> _Exercise objective_:
Filter the entries below down to the lines that hold "master".

*** Opening of Dataset content ***

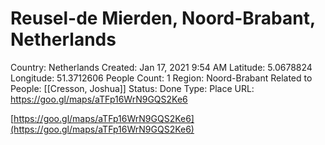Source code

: # Reusel-de Mierden, Noord-Brabant, Netherlands

Country: Netherlands
Created: Jan 17, 2021 9:54 AM
Latitude: 5.0678824
Longitude: 51.3712606
People Count: 1
Region: Noord-Brabant
Related to People: [[Cresson, Joshua]]
Status: Done
Type: Place
URL: https://goo.gl/maps/aTFp16WrN9GQS2Ke6

[https://goo.gl/maps/aTFp16WrN9GQS2Ke6](https://goo.gl/maps/aTFp16WrN9GQS2Ke6)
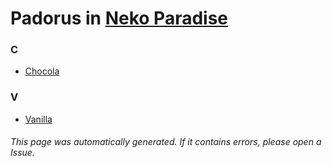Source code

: # Padorus in [Neko Paradise](https://myanimelist.net/manga/65699/Neko_Paradise)

### C
* [Chocola](https://github.com/shadow578/Project-Padoru/blob/master/table-of-contents/characters/Chocola.md)

### V
* [Vanilla](https://github.com/shadow578/Project-Padoru/blob/master/table-of-contents/characters/Vanilla.md)

###### This page was automatically generated. If it contains errors, please open a Issue.
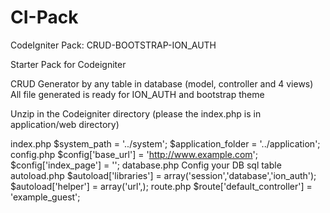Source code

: # CI-Pack
CodeIgniter Pack: CRUD-BOOTSTRAP-ION_AUTH

Starter Pack for Codeigniter

CRUD Generator by any table in database (model, controller and 4 views)
  All file generated is ready for ION_AUTH and bootstrap theme
  
Unzip in the Codeigniter directory (please the index.php is in application/web directory)

index.php
  $system_path = '../system';
  $application_folder = '../application';
config.php
  $config['base_url'] = 'http://www.example.com';
  $config['index_page'] = '';
database.php
  Config your DB
sql
table
autoload.php
  $autoload['libraries'] = array('session','database','ion_auth');
  $autoload['helper'] = array('url',);
route.php
  $route['default_controller'] = 'example_guest';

*** Close of Dataset content ***

> _Answer area_:
* [Chocola](https://github.com/shadow578/Project-Padoru/blob/master/table-of-contents/characters/Chocola.md)
* [Vanilla](https://github.com/shadow578/Project-Padoru/blob/master/table-of-contents/characters/Vanilla.md)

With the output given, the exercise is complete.